September 14, 2016

On Wednesday, the S&P 500 was down 0.1% while Toronto was up 0.1%.

Element Financial was the largest gainer, up 2.4%. I have been corresponding with Element trying to understand their income taxes which seem rather complicated. They have been friendly and helpful. But I am still confused by aspects of their income tax. I also just realised that they report net income before deducting preferred shares dividends. Most (but certainly not all) companies add a line for net income to common share holders when they have preferred dividends. My view is that Element’s approach, while completely acceptable to regulators is not best practice. (The net income is to common is somewhat lower than I had thought because I missed making the deduction for pref shares)  All in all, Element is complex and seems aggressive in how they define adjusted earnings. I am basically not quite willing to trust them. So I sold the rest of my shares. I only had a small position so it won’t make much difference. Element could very well gain when it splits into two companies in October. But I just decided I am out of this one.

Wells Fargo’s issues (with its employees having opened bank accounts without customer authority in order to meet sales totals) continue to be in the financial news and are not going away. The company is very strong and will get past this. But it’s unclear what the damage will be.

The Canadian Bankers Association came out with the 90 day mortgage delinquency figures for May. (They have a long lag in reporting). The delinquencies in Canada remained stable. But they have started to creep up in Alberta although they still remain very low. I have long been suspicious that the Banks are essentially manipulating these numbers but I cannot be sure of that. No bank wants to see its numbers turn bad. Therefore the banks have an incentive to sort of sanction late payments and try to keep people off the 90 day list. I fully agree that people should be given a chance to pay and should not be immediately foreclosed on. But if banks are getting way more generous in allowing deferred arrangements to pay and allowing skipped payments, (and they are)  then the 90 day delinquency figures of today are not comparable to the figures of 20 years ago assuming the banks were less generous back then (and they were).

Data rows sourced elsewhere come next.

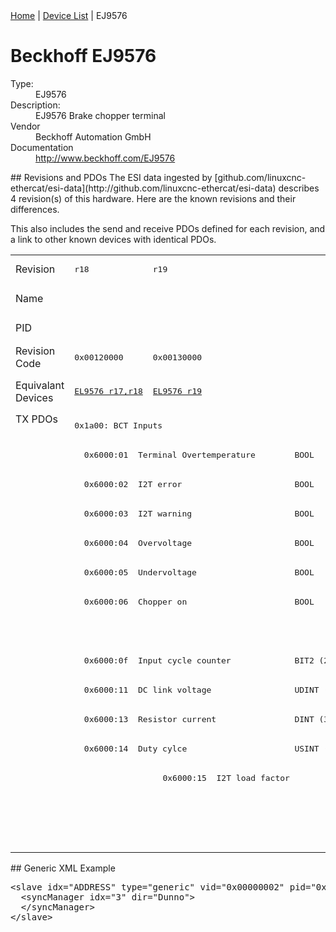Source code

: <div class="nav"><a href="/esi-data">Home</a> | <a href="/esi-data/devices">Device List</a> | EJ9576</div>

#  Beckhoff EJ9576

<dl>
  <dt>Type:</dt><dd>EJ9576</dd>
  <dt>Description:</dt><dd>EJ9576 Brake chopper terminal</dd>
  <dt>Vendor</dt><dd>Beckhoff Automation GmbH</dd>
  <dt>Documentation</dt><dd><a href="http://www.beckhoff.com/EJ9576">http://www.beckhoff.com/EJ9576</a></dd>
</dl>
## Revisions and PDOs
The ESI data ingested by [github.com/linuxcnc-ethercat/esi-data](http://github.com/linuxcnc-ethercat/esi-data) describes 4 revision(s) of this hardware.  Here are the known revisions and their differences.

This also includes the send and receive PDOs defined for each revision, and a link to other known devices with identical PDOs.

<table>
<tr >
<td class="first">Revision</td>
<td ><pre>r18</pre></td>
<td ><pre>r19</pre></td>
<td ><pre>r20</pre></td>
<td ><pre>r22</pre></td>
</tr>
<tr >
<td class="first">Name</td>
<td  colspan=4 align="center"><pre>EJ9576 Brake chopper terminal</pre></td>
</tr>
<tr >
<td class="first">PID</td>
<td  colspan=4 align="center"><pre>0x25682852</pre></td>
</tr>
<tr >
<td class="first">Revision Code</td>
<td ><pre>0x00120000</pre></td>
<td ><pre>0x00130000</pre></td>
<td ><pre>0x00140000</pre></td>
<td ><pre>0x00160000</pre></td>
</tr>
<tr >
<td class="first">Equivalant Devices</td>
<td ><pre><a href="EL9576">EL9576 r17,r18</a></pre></td>
<td ><pre><a href="EL9576">EL9576 r19</a></pre></td>
<td ><pre><a href="EL9576">EL9576 r20,r21</a></pre></td>
<td ><pre><a href="EL9576">EL9576 r22</a><br/><a href="EP9576-1032">EP9576-1032 r16</a></pre></td>
</tr>
<tr class="txpdo pdosection">
<td class="first" rowspan=15 valign=top>TX PDOs</td>
<td colspan=4 align="left"><pre>0x1a00: BCT Inputs</pre></td>
<td></td>
</tr>
<tr class="txpdo">
<td  colspan=4 align="left"><pre>  0x6000:01  Terminal Overtemperature        BOOL</pre></td>
</tr>
<tr class="txpdo">
<td  colspan=4 align="left"><pre>  0x6000:02  I2T error                       BOOL</pre></td>
</tr>
<tr class="txpdo">
<td  colspan=4 align="left"><pre>  0x6000:03  I2T warning                     BOOL</pre></td>
</tr>
<tr class="txpdo">
<td  colspan=4 align="left"><pre>  0x6000:04  Overvoltage                     BOOL</pre></td>
</tr>
<tr class="txpdo">
<td  colspan=4 align="left"><pre>  0x6000:05  Undervoltage                    BOOL</pre></td>
</tr>
<tr class="txpdo">
<td  colspan=4 align="left"><pre>  0x6000:06  Chopper on                      BOOL</pre></td>
</tr>
<tr class="txpdo">
<td  colspan=3 align="left"></td>
<td ><pre>  0x6000:07  Overcurrent Protection          BOOL</pre></td>
</tr>
<tr class="txpdo">
<td  colspan=4 align="left"><pre>  0x6000:0f  Input cycle counter             BIT2 (2 bits)</pre></td>
</tr>
<tr class="txpdo">
<td  colspan=4 align="left"><pre>  0x6000:11  DC link voltage                 UDINT (32 bits)</pre></td>
</tr>
<tr class="txpdo">
<td  colspan=2 align="left"><pre>  0x6000:13  Resistor current                DINT (32 bits)</pre></td>
<td  colspan=2 align="left"><pre>  0x6000:13  Resistor Current                DINT (32 bits)</pre></td>
</tr>
<tr class="txpdo">
<td  colspan=2 align="left"><pre>  0x6000:14  Duty cylce                      USINT (8 bits)</pre></td>
<td  colspan=2 align="left"><pre>  0x6000:14  Duty Cycle                      USINT (8 bits)</pre></td>
</tr>
<tr class="txpdo">
<td ></td>
<td ><pre>  0x6000:15  I2T load factor                 USINT (8 bits)</pre></td>
<td  colspan=2 align="left"></td>
</tr>
<tr class="txpdo pdosection">
<td  colspan=2 align="left"></td>
<td  colspan=2 align="left"><pre>0x1a01: BCT Load</pre></td>
</tr>
<tr class="txpdo">
<td  colspan=2 align="left"></td>
<td  colspan=2 align="left"><pre>  0x6001:01  I2T load factor                 USINT (8 bits)</pre></td>
</tr>
</table>
## Generic XML Example
<pre class="xml">
&lt;slave idx="ADDRESS" type="generic" vid="0x00000002" pid="0x25682852" configPdos="true"&gt;
  &lt;syncManager idx="3" dir="Dunno"&gt;
  &lt;/syncManager&gt;
&lt;/slave&gt;
</pre>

Also today, unlike 25 years ago, anyone unemployed and unable to pay their mortgage from wages  likely has the ability to take money out of a line of credit to make the payment. In that case the bank may not notice the customer is unemployed.  I have suspected for years that the early warning system regarding job loss that existed 25 or 30 years ago is gone. It is likely much easier today to rack up huge debts while unemployed without the bank noticing. But so far everything has worked out. Things will not work out so nicely if we get a long recession. I think the last deep recession in Canada was around 1991. We have not yet had a long and deep recession with double digit unemployment levels in the age when large lines of credit became so ubiquitous.